Snowdrops are usually the first flower to bloom in spring, sometimes poking up through the snow. There are many varieties, some of which are hardy through USDA zone 3, but most are hardy through USDA zone 4. Like almost all spring-blooming bulbs, plant snowdrops in fall for flowers the following spring.
Choose a location to plant snowdrops that is in full sun during late winter and early spring. They can be planted in lawn areas under trees because they bloom long before the trees leaf out. Soil should be rich and well-drained.
Improve the soil by adding 2 inches each of compost and peat moss to the surface. Dig them in by turning the soil over with a spade. Rake the area smooth.
Plant bulbs of snowdrops in mid fall, after the soil has cooled a bit from its warm summer temperatures. Daytime air temperatures should be in the 40s and 50s. Use a bulb planter or dig individual holes with a garden trowel. Add 1 tsp. of bone meal to the bottom of the hole and mix it into the soil with a stick or old fork. Place the bulbs into the holes with the pointed end up. Back fill with soil and firm the surface gently but firmly.

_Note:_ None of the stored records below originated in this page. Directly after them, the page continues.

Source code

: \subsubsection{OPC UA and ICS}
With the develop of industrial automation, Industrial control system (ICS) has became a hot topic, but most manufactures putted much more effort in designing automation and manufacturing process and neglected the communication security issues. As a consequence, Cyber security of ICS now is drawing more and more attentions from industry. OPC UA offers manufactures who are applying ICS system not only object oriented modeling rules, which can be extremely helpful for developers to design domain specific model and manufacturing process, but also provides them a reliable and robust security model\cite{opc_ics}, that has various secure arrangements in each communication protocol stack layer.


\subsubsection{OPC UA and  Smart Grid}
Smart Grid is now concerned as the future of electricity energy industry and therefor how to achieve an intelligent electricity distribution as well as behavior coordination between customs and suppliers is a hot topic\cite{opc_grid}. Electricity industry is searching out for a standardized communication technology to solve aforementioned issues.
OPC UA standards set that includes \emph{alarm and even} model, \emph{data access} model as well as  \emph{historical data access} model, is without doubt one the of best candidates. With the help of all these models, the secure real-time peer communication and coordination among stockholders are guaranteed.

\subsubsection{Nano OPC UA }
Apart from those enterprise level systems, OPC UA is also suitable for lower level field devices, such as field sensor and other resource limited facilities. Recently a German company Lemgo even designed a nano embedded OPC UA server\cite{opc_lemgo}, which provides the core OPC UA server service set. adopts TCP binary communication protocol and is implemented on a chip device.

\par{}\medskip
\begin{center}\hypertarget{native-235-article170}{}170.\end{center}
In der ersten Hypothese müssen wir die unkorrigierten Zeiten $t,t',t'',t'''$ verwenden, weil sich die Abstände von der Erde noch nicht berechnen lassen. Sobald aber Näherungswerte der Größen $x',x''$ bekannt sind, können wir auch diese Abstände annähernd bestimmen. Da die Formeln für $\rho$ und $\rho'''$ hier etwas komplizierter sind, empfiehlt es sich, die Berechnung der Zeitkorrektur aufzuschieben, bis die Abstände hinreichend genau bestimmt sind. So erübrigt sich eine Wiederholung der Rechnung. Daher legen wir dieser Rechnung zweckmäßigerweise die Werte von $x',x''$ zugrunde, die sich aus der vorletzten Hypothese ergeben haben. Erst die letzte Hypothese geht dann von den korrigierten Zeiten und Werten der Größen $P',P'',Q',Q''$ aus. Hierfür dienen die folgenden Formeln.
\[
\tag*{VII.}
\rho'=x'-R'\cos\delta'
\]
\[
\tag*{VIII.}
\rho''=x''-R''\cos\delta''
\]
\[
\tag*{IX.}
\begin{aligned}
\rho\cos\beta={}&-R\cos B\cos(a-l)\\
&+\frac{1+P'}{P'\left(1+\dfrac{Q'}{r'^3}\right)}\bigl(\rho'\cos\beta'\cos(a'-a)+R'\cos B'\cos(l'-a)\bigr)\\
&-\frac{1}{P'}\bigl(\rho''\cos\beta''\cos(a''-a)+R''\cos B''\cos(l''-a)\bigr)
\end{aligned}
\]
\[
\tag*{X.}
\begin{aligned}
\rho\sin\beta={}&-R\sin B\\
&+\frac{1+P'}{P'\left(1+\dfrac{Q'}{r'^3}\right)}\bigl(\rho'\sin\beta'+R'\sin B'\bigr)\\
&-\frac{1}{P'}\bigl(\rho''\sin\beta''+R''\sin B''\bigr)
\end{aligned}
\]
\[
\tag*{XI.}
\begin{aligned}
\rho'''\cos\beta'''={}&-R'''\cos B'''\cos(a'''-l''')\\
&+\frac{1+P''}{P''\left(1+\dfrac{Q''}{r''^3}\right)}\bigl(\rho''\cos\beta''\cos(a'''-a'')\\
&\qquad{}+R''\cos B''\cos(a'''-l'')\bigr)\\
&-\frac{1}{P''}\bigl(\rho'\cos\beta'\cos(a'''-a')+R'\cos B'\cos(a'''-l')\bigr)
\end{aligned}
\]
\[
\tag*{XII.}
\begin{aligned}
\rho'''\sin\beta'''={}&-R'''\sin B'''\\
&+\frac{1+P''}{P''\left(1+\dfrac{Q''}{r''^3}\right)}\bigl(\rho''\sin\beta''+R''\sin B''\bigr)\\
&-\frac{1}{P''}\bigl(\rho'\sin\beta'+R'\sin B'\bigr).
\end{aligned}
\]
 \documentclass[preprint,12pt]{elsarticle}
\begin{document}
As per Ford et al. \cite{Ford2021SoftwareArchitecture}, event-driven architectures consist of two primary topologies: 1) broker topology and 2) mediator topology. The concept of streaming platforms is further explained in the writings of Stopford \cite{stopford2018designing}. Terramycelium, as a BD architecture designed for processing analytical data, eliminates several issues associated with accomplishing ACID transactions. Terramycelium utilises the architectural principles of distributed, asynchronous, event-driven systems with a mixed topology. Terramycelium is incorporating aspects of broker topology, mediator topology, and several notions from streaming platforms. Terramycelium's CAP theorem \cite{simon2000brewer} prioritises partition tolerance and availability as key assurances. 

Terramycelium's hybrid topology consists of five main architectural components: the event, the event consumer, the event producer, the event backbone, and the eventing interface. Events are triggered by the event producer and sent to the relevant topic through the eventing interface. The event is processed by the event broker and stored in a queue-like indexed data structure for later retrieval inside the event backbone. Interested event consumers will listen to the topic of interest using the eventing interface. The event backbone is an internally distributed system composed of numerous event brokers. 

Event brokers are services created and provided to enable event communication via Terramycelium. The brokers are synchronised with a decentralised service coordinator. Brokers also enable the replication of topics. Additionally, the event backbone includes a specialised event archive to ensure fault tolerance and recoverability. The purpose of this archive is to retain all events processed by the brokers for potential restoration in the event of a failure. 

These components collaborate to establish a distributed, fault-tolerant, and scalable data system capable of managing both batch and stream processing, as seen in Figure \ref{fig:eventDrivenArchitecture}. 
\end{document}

Water the bed with an overhead lawn sprinkler. Thereafter, the bulbs will not need any additional watering, except for natural rainfall or snowfall.
Fertilize the bulbs in early spring after they finish blooming. Apply granulated all-purpose fertilizer to the ground around them and lightly scratch it into the soil. Follow the manufacturer's recommended quantities.
Remove the faded flowers and stems, but do not remove the foliage. Leave it to die down naturally, which will take up to six weeks. The foliage helps feed the bulbs, giving them energy to produce next year's flowers.